Il n’a côtoyé les pros que durant la présente saison. Aujourd’hui, après 51 montes — toutes apparitions confondues —, l’apprenti jockey mauricien Jameer Allyhosain se dit satisfait de son parcours. Son compteur affiche cinq victoires. « C’est un score que je visais. Je dirai que j’ai déjà atteint mon objectif 2017 », lâche-t-il sans ambages.

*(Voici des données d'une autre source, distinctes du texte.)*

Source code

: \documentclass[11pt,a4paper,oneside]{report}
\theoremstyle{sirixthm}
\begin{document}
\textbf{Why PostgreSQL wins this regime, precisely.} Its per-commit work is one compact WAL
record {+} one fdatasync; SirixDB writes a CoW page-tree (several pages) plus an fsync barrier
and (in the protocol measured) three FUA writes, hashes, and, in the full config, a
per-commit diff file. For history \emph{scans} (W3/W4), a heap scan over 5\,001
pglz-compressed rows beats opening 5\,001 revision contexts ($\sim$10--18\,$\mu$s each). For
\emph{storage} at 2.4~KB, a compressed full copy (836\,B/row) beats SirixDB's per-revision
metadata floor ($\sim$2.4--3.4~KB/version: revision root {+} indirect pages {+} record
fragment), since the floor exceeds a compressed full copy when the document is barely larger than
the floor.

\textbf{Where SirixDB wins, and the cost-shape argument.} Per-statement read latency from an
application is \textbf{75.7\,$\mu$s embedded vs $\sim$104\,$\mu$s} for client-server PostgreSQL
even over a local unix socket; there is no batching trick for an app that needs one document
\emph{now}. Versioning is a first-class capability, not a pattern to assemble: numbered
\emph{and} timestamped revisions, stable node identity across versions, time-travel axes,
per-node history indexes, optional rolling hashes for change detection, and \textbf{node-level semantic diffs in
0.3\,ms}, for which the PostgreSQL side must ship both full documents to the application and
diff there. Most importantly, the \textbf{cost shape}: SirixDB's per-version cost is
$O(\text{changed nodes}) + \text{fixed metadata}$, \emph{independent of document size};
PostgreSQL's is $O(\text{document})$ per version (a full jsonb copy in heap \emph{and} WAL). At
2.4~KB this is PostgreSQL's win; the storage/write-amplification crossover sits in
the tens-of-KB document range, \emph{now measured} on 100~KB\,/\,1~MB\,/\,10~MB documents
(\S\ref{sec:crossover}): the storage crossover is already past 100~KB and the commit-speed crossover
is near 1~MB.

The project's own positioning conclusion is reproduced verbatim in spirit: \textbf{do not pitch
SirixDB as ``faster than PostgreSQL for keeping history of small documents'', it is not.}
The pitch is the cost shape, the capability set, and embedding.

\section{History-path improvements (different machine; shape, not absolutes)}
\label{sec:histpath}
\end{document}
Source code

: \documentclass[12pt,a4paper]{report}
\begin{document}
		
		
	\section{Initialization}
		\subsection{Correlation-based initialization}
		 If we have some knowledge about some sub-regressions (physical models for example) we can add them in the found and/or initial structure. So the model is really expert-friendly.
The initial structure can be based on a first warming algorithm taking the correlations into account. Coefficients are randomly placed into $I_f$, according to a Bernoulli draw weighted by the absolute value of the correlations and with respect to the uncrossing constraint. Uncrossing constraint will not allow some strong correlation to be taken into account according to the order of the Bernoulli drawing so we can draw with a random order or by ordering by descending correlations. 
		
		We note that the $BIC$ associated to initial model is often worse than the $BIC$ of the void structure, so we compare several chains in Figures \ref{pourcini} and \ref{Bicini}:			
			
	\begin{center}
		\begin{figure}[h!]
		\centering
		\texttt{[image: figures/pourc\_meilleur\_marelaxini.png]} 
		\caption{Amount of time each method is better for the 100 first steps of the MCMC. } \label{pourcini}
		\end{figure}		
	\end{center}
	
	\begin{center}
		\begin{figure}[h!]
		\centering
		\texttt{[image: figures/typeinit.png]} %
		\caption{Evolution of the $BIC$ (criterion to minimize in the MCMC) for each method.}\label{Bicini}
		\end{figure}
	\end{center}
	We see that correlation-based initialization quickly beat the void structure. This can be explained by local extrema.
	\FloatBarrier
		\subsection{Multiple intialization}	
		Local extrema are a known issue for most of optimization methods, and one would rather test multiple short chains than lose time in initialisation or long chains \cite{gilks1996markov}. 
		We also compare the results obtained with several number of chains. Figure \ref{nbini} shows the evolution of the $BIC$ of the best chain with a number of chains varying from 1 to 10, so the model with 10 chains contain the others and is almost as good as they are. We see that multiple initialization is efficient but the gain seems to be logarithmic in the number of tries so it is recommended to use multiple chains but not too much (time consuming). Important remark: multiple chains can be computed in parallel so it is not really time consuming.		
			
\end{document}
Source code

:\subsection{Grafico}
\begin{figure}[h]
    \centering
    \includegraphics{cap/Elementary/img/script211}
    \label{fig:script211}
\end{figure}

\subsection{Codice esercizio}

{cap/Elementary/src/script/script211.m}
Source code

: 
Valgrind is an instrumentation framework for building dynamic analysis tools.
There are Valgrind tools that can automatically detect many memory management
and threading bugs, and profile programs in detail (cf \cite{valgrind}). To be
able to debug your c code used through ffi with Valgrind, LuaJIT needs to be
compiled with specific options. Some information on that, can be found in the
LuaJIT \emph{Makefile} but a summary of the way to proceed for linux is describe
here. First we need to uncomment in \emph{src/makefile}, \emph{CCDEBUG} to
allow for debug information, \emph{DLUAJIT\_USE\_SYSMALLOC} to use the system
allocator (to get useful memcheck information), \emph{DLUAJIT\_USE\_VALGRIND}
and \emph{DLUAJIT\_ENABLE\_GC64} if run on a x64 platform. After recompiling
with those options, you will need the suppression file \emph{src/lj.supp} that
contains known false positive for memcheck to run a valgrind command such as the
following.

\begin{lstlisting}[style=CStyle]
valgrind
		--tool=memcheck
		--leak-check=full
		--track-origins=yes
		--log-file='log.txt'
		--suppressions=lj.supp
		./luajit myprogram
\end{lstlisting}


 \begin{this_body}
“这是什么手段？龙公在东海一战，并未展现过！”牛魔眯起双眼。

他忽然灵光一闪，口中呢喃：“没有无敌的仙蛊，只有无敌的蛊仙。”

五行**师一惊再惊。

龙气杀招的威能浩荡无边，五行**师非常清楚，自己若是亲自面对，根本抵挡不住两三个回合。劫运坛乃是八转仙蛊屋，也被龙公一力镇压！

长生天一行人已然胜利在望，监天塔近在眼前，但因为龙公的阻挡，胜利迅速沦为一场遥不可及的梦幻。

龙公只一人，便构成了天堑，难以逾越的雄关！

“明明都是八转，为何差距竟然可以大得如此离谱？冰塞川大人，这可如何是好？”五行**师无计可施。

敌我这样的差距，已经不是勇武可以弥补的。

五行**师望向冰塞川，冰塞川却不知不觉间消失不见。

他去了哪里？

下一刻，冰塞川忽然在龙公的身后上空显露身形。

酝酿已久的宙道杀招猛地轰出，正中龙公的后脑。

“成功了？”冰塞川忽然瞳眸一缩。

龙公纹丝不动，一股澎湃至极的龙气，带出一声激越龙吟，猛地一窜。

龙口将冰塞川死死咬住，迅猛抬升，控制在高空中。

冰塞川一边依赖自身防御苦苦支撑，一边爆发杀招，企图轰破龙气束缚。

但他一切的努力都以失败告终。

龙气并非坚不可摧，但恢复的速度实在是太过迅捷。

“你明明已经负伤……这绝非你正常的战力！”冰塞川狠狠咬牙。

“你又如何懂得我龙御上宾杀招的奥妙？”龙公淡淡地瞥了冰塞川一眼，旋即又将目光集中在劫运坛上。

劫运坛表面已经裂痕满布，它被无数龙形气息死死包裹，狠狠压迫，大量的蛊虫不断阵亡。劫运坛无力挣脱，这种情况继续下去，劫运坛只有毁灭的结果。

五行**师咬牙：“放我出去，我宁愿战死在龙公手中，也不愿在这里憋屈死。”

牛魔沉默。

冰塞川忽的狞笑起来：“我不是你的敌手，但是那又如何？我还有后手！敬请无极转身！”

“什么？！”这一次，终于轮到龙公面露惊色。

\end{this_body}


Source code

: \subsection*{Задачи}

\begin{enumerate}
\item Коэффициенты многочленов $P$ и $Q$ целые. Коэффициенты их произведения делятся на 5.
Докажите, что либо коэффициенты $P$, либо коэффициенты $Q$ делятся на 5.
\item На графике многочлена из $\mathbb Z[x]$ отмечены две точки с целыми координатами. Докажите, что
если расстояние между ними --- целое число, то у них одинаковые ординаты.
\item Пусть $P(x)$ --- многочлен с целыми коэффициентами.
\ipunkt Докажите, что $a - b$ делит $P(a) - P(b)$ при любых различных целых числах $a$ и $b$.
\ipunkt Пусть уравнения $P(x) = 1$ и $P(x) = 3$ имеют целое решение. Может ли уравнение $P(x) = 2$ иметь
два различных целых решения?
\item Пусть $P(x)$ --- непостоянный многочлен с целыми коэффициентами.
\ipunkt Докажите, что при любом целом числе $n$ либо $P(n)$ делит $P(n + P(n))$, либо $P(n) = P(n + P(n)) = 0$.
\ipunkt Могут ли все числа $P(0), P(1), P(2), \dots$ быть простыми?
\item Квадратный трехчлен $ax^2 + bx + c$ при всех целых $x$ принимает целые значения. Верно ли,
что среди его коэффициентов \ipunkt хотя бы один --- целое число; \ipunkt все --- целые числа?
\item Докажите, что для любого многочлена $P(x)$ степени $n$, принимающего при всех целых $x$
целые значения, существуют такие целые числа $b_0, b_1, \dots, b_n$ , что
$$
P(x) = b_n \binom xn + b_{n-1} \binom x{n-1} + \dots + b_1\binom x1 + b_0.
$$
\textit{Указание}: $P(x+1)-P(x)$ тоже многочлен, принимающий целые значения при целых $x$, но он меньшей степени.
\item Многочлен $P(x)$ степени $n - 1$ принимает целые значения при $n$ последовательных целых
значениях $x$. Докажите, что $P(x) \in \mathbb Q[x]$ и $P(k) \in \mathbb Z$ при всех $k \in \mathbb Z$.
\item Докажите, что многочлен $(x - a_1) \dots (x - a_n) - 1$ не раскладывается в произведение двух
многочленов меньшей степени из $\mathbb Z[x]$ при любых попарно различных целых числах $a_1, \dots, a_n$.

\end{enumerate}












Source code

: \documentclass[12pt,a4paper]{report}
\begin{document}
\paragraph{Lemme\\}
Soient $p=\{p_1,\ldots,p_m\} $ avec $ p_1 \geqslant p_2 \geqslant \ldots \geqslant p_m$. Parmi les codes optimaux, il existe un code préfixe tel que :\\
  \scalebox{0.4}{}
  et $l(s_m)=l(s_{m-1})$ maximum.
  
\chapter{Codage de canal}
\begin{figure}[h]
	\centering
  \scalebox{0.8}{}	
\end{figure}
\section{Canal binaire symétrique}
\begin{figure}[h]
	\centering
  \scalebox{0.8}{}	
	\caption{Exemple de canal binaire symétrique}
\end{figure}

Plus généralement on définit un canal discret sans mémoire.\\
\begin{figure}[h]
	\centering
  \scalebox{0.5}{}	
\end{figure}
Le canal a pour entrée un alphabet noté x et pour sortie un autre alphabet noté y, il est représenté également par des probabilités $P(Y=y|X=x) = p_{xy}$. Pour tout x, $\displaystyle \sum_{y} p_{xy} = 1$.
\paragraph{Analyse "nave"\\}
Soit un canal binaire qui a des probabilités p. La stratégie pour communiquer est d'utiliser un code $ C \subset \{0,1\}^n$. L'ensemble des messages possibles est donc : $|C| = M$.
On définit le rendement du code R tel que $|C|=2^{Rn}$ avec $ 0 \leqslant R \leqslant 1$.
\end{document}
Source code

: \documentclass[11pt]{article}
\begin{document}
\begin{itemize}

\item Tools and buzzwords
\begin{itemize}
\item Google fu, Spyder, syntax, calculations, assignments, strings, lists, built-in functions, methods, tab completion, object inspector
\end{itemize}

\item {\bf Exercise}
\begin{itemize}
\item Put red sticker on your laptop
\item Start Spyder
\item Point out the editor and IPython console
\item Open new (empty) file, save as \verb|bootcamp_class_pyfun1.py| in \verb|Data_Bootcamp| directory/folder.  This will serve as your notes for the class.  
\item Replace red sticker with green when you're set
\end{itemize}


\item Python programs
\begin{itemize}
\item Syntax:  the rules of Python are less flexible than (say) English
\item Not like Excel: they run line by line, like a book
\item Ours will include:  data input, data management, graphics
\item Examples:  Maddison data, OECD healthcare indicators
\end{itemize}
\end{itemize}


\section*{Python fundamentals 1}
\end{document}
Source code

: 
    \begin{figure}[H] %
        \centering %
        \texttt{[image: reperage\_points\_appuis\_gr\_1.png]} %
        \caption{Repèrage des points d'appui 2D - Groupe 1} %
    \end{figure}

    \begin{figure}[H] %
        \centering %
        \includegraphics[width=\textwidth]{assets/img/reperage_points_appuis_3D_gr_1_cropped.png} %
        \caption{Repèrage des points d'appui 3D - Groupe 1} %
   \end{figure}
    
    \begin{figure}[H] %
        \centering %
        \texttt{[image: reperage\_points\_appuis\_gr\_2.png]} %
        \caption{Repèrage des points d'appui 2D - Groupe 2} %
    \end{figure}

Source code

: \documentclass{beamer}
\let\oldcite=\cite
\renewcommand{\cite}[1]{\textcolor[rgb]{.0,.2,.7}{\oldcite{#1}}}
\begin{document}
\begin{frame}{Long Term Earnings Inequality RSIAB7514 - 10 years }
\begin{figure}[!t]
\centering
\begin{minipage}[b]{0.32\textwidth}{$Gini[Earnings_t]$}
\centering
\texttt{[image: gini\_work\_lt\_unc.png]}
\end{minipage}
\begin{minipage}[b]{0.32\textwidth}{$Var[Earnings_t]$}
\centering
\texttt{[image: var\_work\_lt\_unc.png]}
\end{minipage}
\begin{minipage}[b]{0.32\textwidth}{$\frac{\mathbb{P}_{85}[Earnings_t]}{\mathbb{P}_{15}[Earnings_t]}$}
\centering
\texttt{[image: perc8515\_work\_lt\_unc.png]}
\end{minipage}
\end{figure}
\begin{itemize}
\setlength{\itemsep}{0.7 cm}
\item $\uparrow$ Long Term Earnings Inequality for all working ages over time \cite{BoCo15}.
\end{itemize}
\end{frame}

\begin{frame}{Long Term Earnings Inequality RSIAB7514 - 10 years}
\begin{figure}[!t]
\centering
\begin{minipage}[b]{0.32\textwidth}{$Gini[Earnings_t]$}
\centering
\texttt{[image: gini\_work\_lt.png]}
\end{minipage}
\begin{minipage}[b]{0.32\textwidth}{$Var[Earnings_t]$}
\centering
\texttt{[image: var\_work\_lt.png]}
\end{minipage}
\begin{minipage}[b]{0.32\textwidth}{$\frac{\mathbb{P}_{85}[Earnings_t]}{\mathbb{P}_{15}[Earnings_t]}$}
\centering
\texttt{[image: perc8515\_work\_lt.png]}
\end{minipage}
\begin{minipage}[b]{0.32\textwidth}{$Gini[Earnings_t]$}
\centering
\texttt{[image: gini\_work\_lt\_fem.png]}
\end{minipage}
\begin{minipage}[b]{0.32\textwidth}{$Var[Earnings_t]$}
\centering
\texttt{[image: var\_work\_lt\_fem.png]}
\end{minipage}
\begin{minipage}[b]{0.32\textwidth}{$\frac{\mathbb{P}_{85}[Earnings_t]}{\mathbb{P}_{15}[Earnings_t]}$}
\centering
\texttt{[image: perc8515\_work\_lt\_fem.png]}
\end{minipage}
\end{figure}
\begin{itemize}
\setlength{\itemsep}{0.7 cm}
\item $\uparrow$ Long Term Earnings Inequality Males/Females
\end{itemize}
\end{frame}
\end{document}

De ses quatre montes de samedi dernier, Allyhosain a sauvé sa journée avec l’outsider Bono Vox, tombeur d’un gros favori, Avail. « Mon coursier est souvent lent au départ. Mon entraîneur m’a suggéré de le faire courir caché. Je me suis montré patient jusqu’aux 400m, quand j’ai trouvé l’ouverture. J’étais bien lancé sur les barres et quand je me suis retrouvé à hauteur d’Avail, je me disais que je tenais le bon bout. Bono Vox a très bien accéléré sur les barres. »
Bono Vox, un ancien pensionnaire de Patrick Merven et qui renouait avec le succès après plus d’un an de disette, offrait à Simon Jones son deuxième gagnant de la 29e journée. « Le groupe était en souffrance cette saison. Cette victoire, qui s’intercale entre le succès de Burwaaz et celui de Greys Inn Control, fortifie notre moral. Les propriétaires de Bono Vox étaient aux anges. »
Des trois autres montes d’Allyhosain, seul Cula s’est placé. « On attendait mieux que cette quatrième place de Cula. Le cheval se fait vieux et devient irrégulier. Il a couru one-paced. Brachetto (5e) n’a été que l’ombre de lui-même dans l’épreuve d’ouverture, tandis que Prince Of Arabia est à revoir, après un parcours difficile sur 1850m. »
Amoureux de la race équine depuis son enfance, Jameer Allyhosain avait passé toutes ses vacances scolaires au Domaine Les Pailles. Si bien qu’il abandonna ses études en Form IV au collège Islamic de Port-Louis pour faire de sa passion son métier. « Je me suis retrouvé chaque matin au Domaine Les Pailles, où j’ai commencé ma formation d’apprenti jockey. J’ai été formé sur le tas. En 2012, je suis parti à l’aventure en Nouvelle-Calédonie. Je suis retourné à Nouméa en 2015 », se rappelle-t-il.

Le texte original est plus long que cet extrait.